Been checking the formation at Wellow from Google. I see that the station building survives as does an excellent 3 arch bridge on the edge of the village traversing Bull Hill.With a little deviation the railway could easily return to this community.

WestfieldWanderer said...

Note that the cycle route doesn't end there. It continues along the trackbed as far as Wellow before continuing through the village on the road and on to Shoscombe where it rejoins the trackbed to Waterloo Road, Radstock. Sustrans mapping: http://bit.ly/x0w4MB

Sunshiner said...

I was thrown by the gate and the notice that this was a 'permissive' path. Good that a right of way for sustainable transport has been established beyond this point!

Stuart Seale said...

Walked through there today Brrrrrrrrr, It is a permissive path as you say and at the Wellow end there is a timetable of path closures, mainly due to pheasant shooting activities.

WestfieldWanderer said...

"Permissive Path" is an odd one indeed. Unlike a right of way like a footpath or a bridlepath the landowner retains the right to close the path whenever he fancies. In this particular instance the landowner shuts the path between that gate and Wellow Trekking Centre for about 4 days a year for shooting parties, hence the alternative route via Twinhoe shown on the Sustrans map.
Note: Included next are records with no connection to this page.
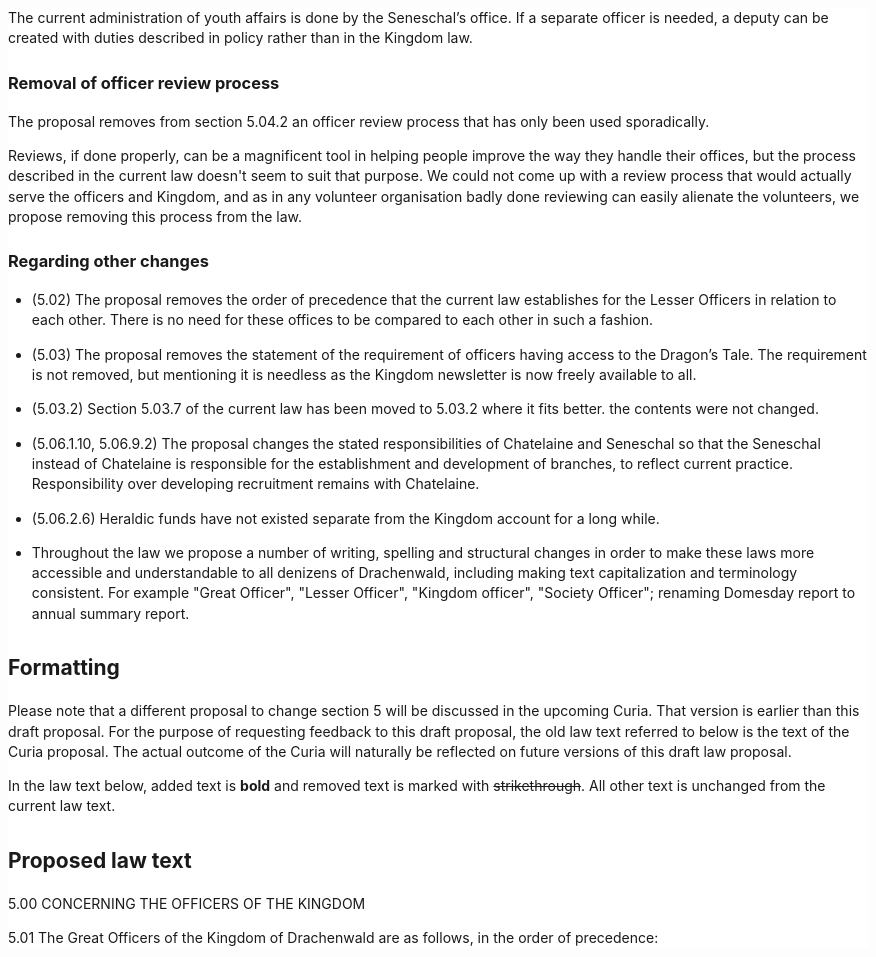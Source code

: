 The current administration of youth affairs is done by the Seneschal’s office. If a separate officer is needed, a deputy can be created with duties described in policy rather than in the Kingdom law.

### Removal of officer review process

The proposal removes from section 5.04.2 an officer review process that has only been used sporadically.

Reviews, if done properly, can be a magnificent tool in helping people improve the way they handle their offices, but the process described in the current law doesn't seem to suit that purpose. We could not come up with a review process that would actually serve the officers and Kingdom, and as in any volunteer organisation badly done reviewing can easily alienate the volunteers, we propose removing this process from the law.

### Regarding other changes

* (5.02) The proposal removes the order of precedence that the current law establishes for the Lesser Officers in relation to each other. There is no need for these offices to be compared to each other in such a fashion.

* (5.03) The proposal removes the statement of the requirement of officers having access to the Dragon’s Tale. The requirement is not removed, but mentioning it is needless as the Kingdom newsletter is now freely available to all.

* (5.03.2) Section 5.03.7 of the current law has been moved to 5.03.2 where it fits better. the contents were not changed.

* (5.06.1.10, 5.06.9.2) The proposal changes the stated responsibilities of Chatelaine and Seneschal so that the Seneschal instead of Chatelaine is responsible for the establishment and development of branches, to reflect current practice. Responsibility over developing recruitment remains with Chatelaine.

* (5.06.2.6) Heraldic funds have not existed separate from the Kingdom account for a long while.

* Throughout the law we propose a number of writing, spelling and structural changes in order to make these laws more accessible and understandable to all denizens of Drachenwald, including making text capitalization and terminology consistent. For example "Great Officer", "Lesser Officer", "Kingdom officer", "Society Officer"; renaming Domesday report to annual summary report.

## Formatting

Please note that a different proposal to change section 5 will be discussed in the upcoming Curia. That version is earlier than this draft proposal. For the purpose of requesting feedback to this draft proposal, the old law text referred to below is the text of the Curia proposal. The actual outcome of the Curia will naturally be reflected on future versions of this draft law proposal.

In the law text below, added text is **bold** and removed text is marked with ~~strikethrough~~. All other text is unchanged from the current law text.

## Proposed law text

5.00 CONCERNING THE OFFICERS OF THE KINGDOM

5.01 The Great Officers of the Kingdom of Drachenwald are as follows, in the order of precedence:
Most of the off-highway sections of the so-called Colliers Way cycle route between Midford and Frome is classed as Permissive Paths. But as most of them are owned by a subsidiary company of Sustrans there is little likelihood of them being closed off at will.

Freddie said...

The Bristol - Bath cycle route is a permissive path as well. This works in favour of the Avon Valley Railway as they don't need to seek a legal order to divert the path when they build an extension. I think the Five Arches Route up to Midsomer Norton station is too.